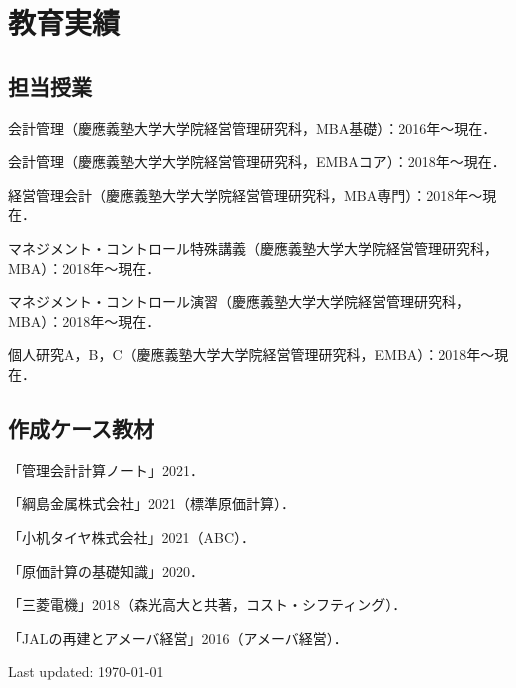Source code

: \documentclass[letterpaper,uplatex]{article}
\def\footerlink{http://jblevins.org/projects/cv-template/}
\renewenvironment{itemize}{
  \begin{list}{}{
    \setlength{\leftmargin}{1.5em}
  }
}{
  \end{list}
}
\begin{document}
\section*{教育実績}

\subsection*{担当授業}

\begin{itemize}
    \item 会計管理（慶應義塾大学大学院経営管理研究科，MBA基礎）：2016年〜現在．
    \item 会計管理（慶應義塾大学大学院経営管理研究科，EMBAコア）：2018年〜現在．
    \item 経営管理会計（慶應義塾大学大学院経営管理研究科，MBA専門）：2018年〜現在．
    \item マネジメント・コントロール特殊講義（慶應義塾大学大学院経営管理研究科，MBA）：2018年〜現在．
    \item マネジメント・コントロール演習（慶應義塾大学大学院経営管理研究科，MBA）：2018年〜現在．
    \item 個人研究A，B，C（慶應義塾大学大学院経営管理研究科，EMBA）：2018年〜現在．
\end{itemize}

\subsection*{作成ケース教材}

\begin{itemize}
    \item 「管理会計計算ノート」2021．
    \item 「綱島金属株式会社」2021（標準原価計算）．
    \item 「小机タイヤ株式会社」2021（ABC）．
   \item 「原価計算の基礎知識」2020． 
   \item 「三菱電機」2018（森光高大と共著，コスト・シフティング）．
   \item 「JALの再建とアメーバ経営」2016（アメーバ経営）．
\end{itemize}

\bigskip

\begin{center}
  \begin{footnotesize}
    Last updated: \today \\
  \end{footnotesize}
\end{center}
\end{document}
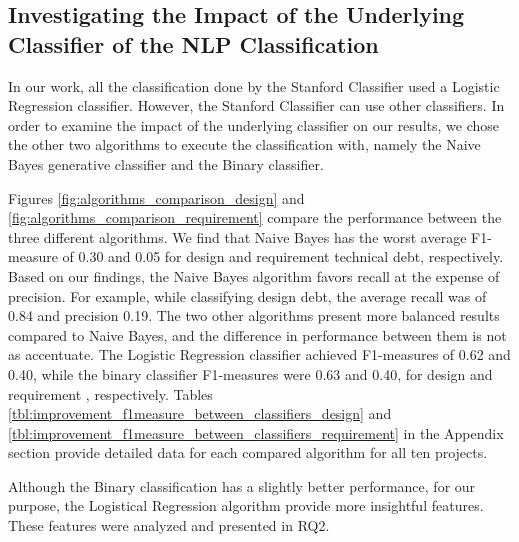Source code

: \subsection{Investigating the Impact of the Underlying Classifier of the NLP Classification}
\label{sec:underlying_classifier}
In our work, all the classification done by the Stanford Classifier used a Logistic Regression classifier. However, the Stanford Classifier can use other classifiers. In order to examine the impact of the underlying classifier on our results, we chose the other two algorithms to execute the classification with, namely the Naive Bayes generative classifier and the Binary classifier.

Figures \ref{fig:algorithms_comparison_design} and \ref{fig:algorithms_comparison_requirement} compare the performance between the three different algorithms. We find that Naive Bayes has the worst average F1-measure of 0.30 and 0.05 for design and requirement technical debt, respectively. Based on our findings, the Naive Bayes algorithm favors recall at the expense of precision. For example, while classifying design debt, the average recall was of 0.84 and precision 0.19. The two other algorithms present more balanced results compared to Naive Bayes, and the difference in performance between them is not as accentuate. The Logistic Regression classifier achieved F1-measures of 0.62 and 0.40, while the binary classifier F1-measures were 0.63 and 0.40, for design and requirement \SATD, respectively. Tables \ref{tbl:improvement_f1measure_between_classifiers_design} and \ref{tbl:improvement_f1measure_between_classifiers_requirement} in the Appendix section provide detailed data for each compared algorithm for all ten projects.

Although the Binary classification has a slightly better performance, for our purpose, the Logistical Regression algorithm provide more insightful features. These features were analyzed and presented in RQ2.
━━━━
* [Problem requirements]: An exact reproduction of the data above is required, with every picture removed.

* [Output for this task]:
Source code

: \documentclass[letterpaper,uplatex]{article}
\def\footerlink{http://jblevins.org/projects/cv-template/}
\renewenvironment{itemize}{
  \begin{list}{}{
    \setlength{\leftmargin}{1.5em}
  }
}{
  \end{list}
}
\begin{document}
\section*{教育実績}

\subsection*{担当授業}

\begin{itemize}
    \item 会計管理（慶應義塾大学大学院経営管理研究科，MBA基礎）：2016年〜現在．
    \item 会計管理（慶應義塾大学大学院経営管理研究科，EMBAコア）：2018年〜現在．
    \item 経営管理会計（慶應義塾大学大学院経営管理研究科，MBA専門）：2018年〜現在．
    \item マネジメント・コントロール特殊講義（慶應義塾大学大学院経営管理研究科，MBA）：2018年〜現在．
    \item マネジメント・コントロール演習（慶應義塾大学大学院経営管理研究科，MBA）：2018年〜現在．
    \item 個人研究A，B，C（慶應義塾大学大学院経営管理研究科，EMBA）：2018年〜現在．
\end{itemize}

\subsection*{作成ケース教材}

\begin{itemize}
    \item 「管理会計計算ノート」2021．
    \item 「綱島金属株式会社」2021（標準原価計算）．
    \item 「小机タイヤ株式会社」2021（ABC）．
   \item 「原価計算の基礎知識」2020． 
   \item 「三菱電機」2018（森光高大と共著，コスト・シフティング）．
   \item 「JALの再建とアメーバ経営」2016（アメーバ経営）．
\end{itemize}

\bigskip

\begin{center}
  \begin{footnotesize}
    Last updated: \today \\
  \end{footnotesize}
\end{center}
\end{document}
Source code

: \subsection{Investigating the Impact of the Underlying Classifier of the NLP Classification}
\label{sec:underlying_classifier}
In our work, all the classification done by the Stanford Classifier used a Logistic Regression classifier. However, the Stanford Classifier can use other classifiers. In order to examine the impact of the underlying classifier on our results, we chose the other two algorithms to execute the classification with, namely the Naive Bayes generative classifier and the Binary classifier.

Figures \ref{fig:algorithms_comparison_design} and \ref{fig:algorithms_comparison_requirement} compare the performance between the three different algorithms. We find that Naive Bayes has the worst average F1-measure of 0.30 and 0.05 for design and requirement technical debt, respectively. Based on our findings, the Naive Bayes algorithm favors recall at the expense of precision. For example, while classifying design debt, the average recall was of 0.84 and precision 0.19. The two other algorithms present more balanced results compared to Naive Bayes, and the difference in performance between them is not as accentuate. The Logistic Regression classifier achieved F1-measures of 0.62 and 0.40, while the binary classifier F1-measures were 0.63 and 0.40, for design and requirement \SATD, respectively. Tables \ref{tbl:improvement_f1measure_between_classifiers_design} and \ref{tbl:improvement_f1measure_between_classifiers_requirement} in the Appendix section provide detailed data for each compared algorithm for all ten projects.

Although the Binary classification has a slightly better performance, for our purpose, the Logistical Regression algorithm provide more insightful features. These features were analyzed and presented in RQ2.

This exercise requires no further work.